A Mind for Numbers describes these two modes of thinking as Focus mode and Diffuse Mode respectively.


Focus Mode

Referring to the above image, if we imagine our mind to be like a game of pinball, focus mode would be akin to a game in which there are multiple crowded bumpers in the game area (the left most diagram). A thought (the ball in our analogy) will bounce off multiple bumpers in a localized region. The closer bumpers are telling of the fact that we’re able to focus more on a precise thought and therefore concentrate on a concept that we already have down pat.

When we’re focusing on something, the prefrontal cortex sends out signals that links neural pathways along the brain that are related to what you’re currently working on. When we first approach a problem, we usually approach the problem with the focus mode switched on. We read the text, look over notes, scour Google for an answer, think back to previous problems we’ve faced in the area and attempt to utilize past experience and patterns to solve the problem. This is generally great, but for problems where changing one variable or some key details drastically changes the approach and/or solution, relying on focus mode becomes problematic.

When dealing with subject matter which employs abstract concepts, focus mode becomes more effortful. An example of an abstract concept would be the idea of love. We try our best to define it with words, display it with our actions, but it is not physically possible to point at an object and say “that is love” — there’s no real life model. Don’t come at me with some BS about how you “love” your friends and family. Bitch, I can’t point to that and say objectively that that is love 🤣. In the world of computer science the idea of a stack is also an abstract concept… there’s no real life model of a “stack” where someone is popping and pushing stuff onto it. Before you come at me with the whole stack of pancakes analogy, I’m not saying pancake stacks are not real, but a stack in computer science is an abstract data type. IT’S IN THE NAME!

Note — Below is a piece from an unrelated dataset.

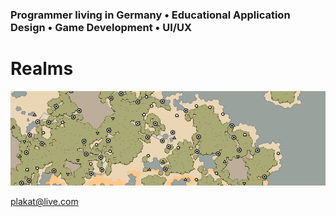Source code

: ### Programmer living in Germany • Educational Application Design • Game Development • UI/UX 

# Realms
[![](projectImage_realms.png)](realms)

[plakat@live.com](mailto:plakat@live.com)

Another related problem to subject matter which employs abstract concepts is the Einstellung effect (pronounced “EYE-stellung”). Basically, this means that you’ll focus on your initial thought so much, that you won’t be able to see better more elegant solutions. The difference between a master and the student is that the master will spend, on average, more time attempting to understand the context regarding a problem/issue before trying to jump into creating a solution. The student will jump right into trying to find solution without allowing themselves the time needed to truly comprehend what they’re looking at.

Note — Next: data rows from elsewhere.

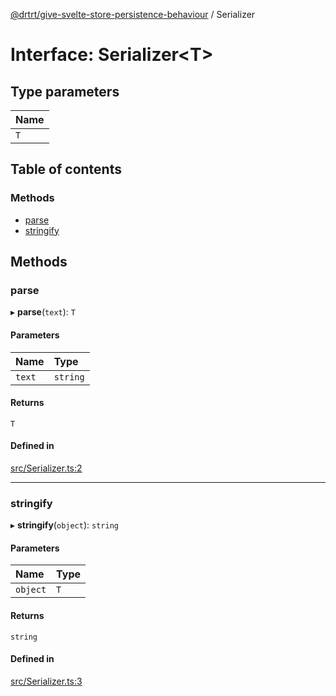 [@drtrt/give-svelte-store-persistence-behaviour](../README.md) / Serializer

# Interface: Serializer\<T\>

## Type parameters

| Name |
| :------ |
| `T` |

## Table of contents

### Methods

- [parse](Serializer.md#parse)
- [stringify](Serializer.md#stringify)

## Methods

### parse

▸ **parse**(`text`): `T`

#### Parameters

| Name | Type |
| :------ | :------ |
| `text` | `string` |

#### Returns

`T`

#### Defined in

[src/Serializer.ts:2](https://github.com/drtrt-org/give-svelte-store-persistence-behaviour/blob/1425e0d/src/Serializer.ts#L2)

___

### stringify

▸ **stringify**(`object`): `string`

#### Parameters

| Name | Type |
| :------ | :------ |
| `object` | `T` |

#### Returns

`string`

#### Defined in

[src/Serializer.ts:3](https://github.com/drtrt-org/give-svelte-store-persistence-behaviour/blob/1425e0d/src/Serializer.ts#L3)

Don’t do yourself a disservice by jumping straight into solving a problem. Think about it. Allow yourself the time to ruminate. Play around.

Diffuse Mode

Sticking with the pinball analogy, then diffuse mode would be akin to a game in which there are a minimal amount of bumpers for our pinball to hit; this means that the ball can travel quite a long path before hitting the next bumper and can traverse in such a way that it can travel throughout the entire game area with minimal issue.

This is how diffuse mode operates. A thought (the pinball) is able to traverse a large portion of your neural network and make connections that aren’t necessarily straightforward. When we’re facing a brand new problem that we haven’t seen before, or an enemy that we’ve never faced in battle, there’s no existing neural pattern that we can lean on… we need to be flexible!

Diffuse mode allows for you to think in a “big picture” kind of way, grapple with new theories, and apply previous experiences from different areas of your life to the problem you’re working on or concept you’re trying to understand. This is why procrastination is such a bitch. Not only are you stressing yourself out by not doing the work but the act of putting off doing the work is robbing you of the time that you’d normally use to enter diffuse mode thinking and exploration because you just have to finish whatever the hell it is that you need to finish.

Diffuse mode is also great for another reason… it does work in the background for you! Have you ever been working through a difficult problem for hours on end to eventually hit a wall and get stumped to only arrive at the exact solution you were searching for while doing something mundane like cleaning your car or going for a walk? Well, baby, that was diffuse mode working in the background.


Moreover, diffuse mode is how we learn at deep and creative levels. When we’re hyper focused, it becomes very difficult for us to see the forest, we’re too preoccupied with the trees. How are you supposed to internalize a tree data structure when you’re too focused on how you want to go about creating the nodes and how best to link them. Before you jump into an implementation, it just makes more sense to understand the big picture and the overall goal.

In a nutshell, that’s diffuse mode and it’s marvelous. Like Bruce Lee said, all knowledge is self knowledge.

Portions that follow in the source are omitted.